When a line in the data below includes "Craig", pick it out and copy it.
===== TASK INPUTS =====
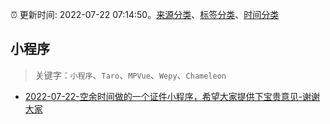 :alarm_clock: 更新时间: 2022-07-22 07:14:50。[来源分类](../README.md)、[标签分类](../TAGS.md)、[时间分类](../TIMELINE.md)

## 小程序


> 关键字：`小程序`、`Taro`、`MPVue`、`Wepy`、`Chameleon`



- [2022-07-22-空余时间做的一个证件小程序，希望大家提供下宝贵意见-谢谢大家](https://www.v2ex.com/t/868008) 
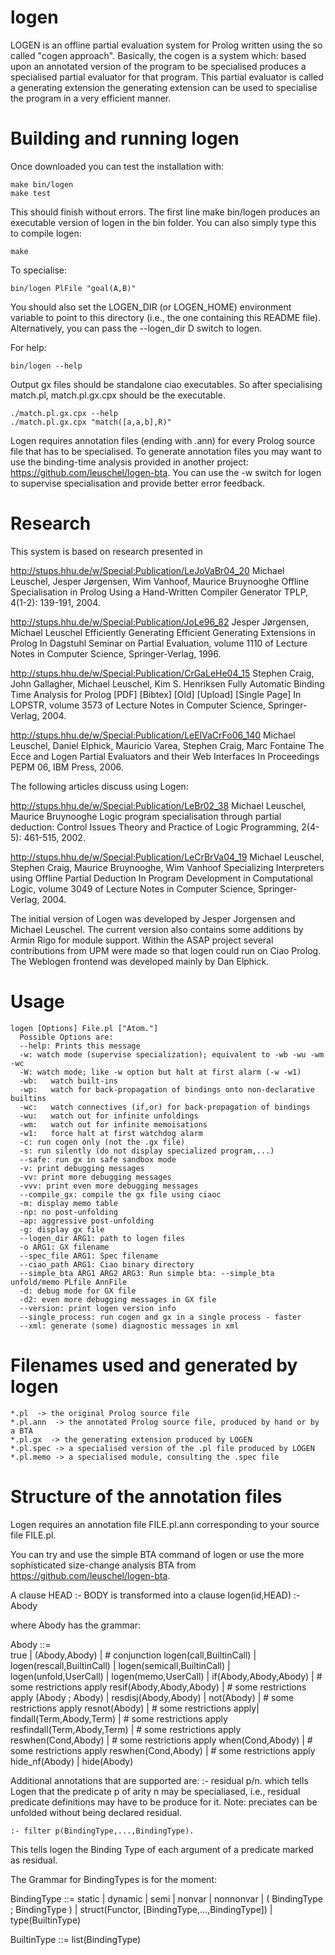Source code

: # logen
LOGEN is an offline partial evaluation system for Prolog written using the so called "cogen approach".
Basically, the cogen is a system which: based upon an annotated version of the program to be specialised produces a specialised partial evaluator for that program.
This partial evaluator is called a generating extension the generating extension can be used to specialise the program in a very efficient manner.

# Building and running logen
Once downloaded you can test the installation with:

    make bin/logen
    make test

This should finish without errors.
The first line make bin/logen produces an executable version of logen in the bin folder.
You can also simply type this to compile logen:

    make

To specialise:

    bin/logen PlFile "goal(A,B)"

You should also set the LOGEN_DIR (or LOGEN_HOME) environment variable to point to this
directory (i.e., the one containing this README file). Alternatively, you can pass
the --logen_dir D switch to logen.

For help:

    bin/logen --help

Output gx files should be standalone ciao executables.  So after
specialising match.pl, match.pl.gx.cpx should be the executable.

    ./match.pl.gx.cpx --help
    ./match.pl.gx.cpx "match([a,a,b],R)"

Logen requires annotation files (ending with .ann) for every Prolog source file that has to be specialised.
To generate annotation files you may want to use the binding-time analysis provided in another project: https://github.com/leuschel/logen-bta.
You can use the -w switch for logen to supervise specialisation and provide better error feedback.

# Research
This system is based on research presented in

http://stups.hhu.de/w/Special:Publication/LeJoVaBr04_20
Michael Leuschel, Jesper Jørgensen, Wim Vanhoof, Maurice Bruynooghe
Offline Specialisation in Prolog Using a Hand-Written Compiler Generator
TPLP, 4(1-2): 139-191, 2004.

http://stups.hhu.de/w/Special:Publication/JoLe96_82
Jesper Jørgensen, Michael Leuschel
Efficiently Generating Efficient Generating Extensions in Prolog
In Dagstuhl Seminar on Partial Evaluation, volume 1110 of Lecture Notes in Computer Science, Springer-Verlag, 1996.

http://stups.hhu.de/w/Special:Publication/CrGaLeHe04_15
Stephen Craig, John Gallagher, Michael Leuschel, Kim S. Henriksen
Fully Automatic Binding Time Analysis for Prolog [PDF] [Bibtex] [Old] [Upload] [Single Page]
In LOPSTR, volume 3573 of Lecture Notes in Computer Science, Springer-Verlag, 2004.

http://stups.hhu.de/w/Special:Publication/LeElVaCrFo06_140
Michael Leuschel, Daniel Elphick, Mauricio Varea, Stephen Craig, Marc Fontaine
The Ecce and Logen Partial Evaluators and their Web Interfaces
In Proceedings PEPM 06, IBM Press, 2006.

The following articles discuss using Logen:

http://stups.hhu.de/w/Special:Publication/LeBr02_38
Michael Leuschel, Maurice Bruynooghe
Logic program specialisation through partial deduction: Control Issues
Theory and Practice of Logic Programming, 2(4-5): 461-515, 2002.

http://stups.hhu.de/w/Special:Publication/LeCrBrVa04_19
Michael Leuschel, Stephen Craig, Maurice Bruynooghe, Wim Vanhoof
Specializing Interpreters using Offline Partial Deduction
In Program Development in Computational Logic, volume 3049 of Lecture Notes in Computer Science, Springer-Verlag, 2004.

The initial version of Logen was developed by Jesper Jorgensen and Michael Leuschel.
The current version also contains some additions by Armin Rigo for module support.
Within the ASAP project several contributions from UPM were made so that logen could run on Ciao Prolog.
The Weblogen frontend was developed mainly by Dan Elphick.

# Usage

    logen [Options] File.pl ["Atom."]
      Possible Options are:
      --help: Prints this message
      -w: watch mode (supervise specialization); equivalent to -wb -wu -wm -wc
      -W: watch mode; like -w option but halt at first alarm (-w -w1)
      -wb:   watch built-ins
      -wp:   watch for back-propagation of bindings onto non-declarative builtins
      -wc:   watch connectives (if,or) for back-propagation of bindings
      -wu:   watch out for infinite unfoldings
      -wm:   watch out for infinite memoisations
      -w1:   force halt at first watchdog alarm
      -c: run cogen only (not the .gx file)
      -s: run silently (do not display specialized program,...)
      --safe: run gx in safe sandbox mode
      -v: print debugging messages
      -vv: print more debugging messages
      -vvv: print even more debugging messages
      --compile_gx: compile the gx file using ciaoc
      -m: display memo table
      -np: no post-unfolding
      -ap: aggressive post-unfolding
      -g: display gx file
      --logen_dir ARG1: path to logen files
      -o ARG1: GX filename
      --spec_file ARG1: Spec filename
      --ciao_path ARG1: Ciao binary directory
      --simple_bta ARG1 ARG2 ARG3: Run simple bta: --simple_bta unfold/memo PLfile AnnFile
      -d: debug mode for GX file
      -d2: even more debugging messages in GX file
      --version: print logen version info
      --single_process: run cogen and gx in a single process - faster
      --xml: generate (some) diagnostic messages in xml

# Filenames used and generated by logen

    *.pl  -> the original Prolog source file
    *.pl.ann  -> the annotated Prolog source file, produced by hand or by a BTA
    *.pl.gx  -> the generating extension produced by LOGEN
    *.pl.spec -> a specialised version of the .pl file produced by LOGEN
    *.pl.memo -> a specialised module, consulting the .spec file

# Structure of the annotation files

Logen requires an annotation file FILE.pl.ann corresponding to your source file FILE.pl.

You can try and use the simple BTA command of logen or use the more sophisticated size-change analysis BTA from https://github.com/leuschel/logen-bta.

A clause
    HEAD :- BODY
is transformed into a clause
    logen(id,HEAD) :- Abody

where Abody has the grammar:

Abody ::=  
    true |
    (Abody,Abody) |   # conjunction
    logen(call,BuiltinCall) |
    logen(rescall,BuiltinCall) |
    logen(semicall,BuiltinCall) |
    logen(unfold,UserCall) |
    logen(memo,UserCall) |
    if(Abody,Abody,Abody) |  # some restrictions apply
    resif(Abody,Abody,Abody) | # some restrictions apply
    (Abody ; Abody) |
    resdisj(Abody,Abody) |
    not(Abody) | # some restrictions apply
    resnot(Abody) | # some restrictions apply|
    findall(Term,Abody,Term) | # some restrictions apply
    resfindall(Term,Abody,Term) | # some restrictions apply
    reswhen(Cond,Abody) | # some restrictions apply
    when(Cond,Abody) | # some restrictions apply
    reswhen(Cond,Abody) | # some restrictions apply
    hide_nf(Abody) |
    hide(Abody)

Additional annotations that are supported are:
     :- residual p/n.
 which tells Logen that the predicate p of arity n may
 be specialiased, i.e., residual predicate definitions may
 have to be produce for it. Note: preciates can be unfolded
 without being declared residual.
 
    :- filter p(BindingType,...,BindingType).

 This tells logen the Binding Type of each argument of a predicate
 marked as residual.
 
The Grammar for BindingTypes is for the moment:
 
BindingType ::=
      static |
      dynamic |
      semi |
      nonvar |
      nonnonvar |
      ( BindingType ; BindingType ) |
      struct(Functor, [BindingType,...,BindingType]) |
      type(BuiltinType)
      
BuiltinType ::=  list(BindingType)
=====
_OUTPUT FOR THIS TASK_:
Stephen Craig, John Gallagher, Michael Leuschel, Kim S. Henriksen
Michael Leuschel, Daniel Elphick, Mauricio Varea, Stephen Craig, Marc Fontaine
Michael Leuschel, Stephen Craig, Maurice Bruynooghe, Wim Vanhoof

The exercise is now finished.